▸ **TASK TO COMPLETE**:
Every line in the records below between the one holding "- [ ] Filter by branch works" and the one holding "### Create Guest", inclusive, is to be set down exactly; all other lines are to be left out.

----- DATA EXTRACTS

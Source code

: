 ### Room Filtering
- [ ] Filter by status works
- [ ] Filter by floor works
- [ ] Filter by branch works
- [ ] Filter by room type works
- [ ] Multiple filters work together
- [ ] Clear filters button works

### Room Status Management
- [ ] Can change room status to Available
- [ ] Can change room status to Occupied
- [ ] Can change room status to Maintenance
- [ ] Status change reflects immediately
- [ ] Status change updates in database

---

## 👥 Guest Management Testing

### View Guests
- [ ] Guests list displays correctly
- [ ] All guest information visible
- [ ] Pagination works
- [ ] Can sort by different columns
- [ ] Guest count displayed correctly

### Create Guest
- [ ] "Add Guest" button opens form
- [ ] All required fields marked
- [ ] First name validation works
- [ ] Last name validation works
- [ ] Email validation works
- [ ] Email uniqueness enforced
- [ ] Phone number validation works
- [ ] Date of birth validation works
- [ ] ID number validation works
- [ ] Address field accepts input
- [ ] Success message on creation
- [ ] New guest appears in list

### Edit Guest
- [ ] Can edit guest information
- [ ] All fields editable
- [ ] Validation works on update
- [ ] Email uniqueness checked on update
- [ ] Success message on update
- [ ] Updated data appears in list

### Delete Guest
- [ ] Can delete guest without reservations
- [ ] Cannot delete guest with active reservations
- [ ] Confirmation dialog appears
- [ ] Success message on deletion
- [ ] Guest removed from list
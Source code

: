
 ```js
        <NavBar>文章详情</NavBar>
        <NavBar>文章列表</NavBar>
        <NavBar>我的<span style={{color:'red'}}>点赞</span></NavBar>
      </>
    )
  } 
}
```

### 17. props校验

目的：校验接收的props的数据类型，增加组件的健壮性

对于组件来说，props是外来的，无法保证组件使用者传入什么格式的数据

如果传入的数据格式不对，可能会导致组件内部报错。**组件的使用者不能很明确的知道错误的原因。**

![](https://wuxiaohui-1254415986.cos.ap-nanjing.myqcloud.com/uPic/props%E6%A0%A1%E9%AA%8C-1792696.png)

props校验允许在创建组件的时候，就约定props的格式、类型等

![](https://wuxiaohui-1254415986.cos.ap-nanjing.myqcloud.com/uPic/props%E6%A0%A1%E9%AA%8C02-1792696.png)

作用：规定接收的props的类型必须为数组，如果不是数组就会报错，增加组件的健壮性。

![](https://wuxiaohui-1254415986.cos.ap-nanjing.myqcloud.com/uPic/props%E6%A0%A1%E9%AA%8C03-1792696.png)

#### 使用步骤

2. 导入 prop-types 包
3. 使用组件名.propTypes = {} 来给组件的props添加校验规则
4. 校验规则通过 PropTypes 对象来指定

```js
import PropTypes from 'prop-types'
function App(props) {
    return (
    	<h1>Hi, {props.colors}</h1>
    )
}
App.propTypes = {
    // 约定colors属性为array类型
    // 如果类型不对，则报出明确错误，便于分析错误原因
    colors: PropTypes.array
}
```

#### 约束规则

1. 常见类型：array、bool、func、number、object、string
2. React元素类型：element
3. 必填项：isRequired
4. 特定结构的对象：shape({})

----------

▸ **RESULT FOR THIS EXERCISE**:
- [ ] Filter by branch works
- [ ] Filter by room type works
- [ ] Multiple filters work together
- [ ] Clear filters button works

### Room Status Management
- [ ] Can change room status to Available
- [ ] Can change room status to Occupied
- [ ] Can change room status to Maintenance
- [ ] Status change reflects immediately
- [ ] Status change updates in database

---

## 👥 Guest Management Testing

### View Guests
- [ ] Guests list displays correctly
- [ ] All guest information visible
- [ ] Pagination works
- [ ] Can sort by different columns
- [ ] Guest count displayed correctly

### Create Guest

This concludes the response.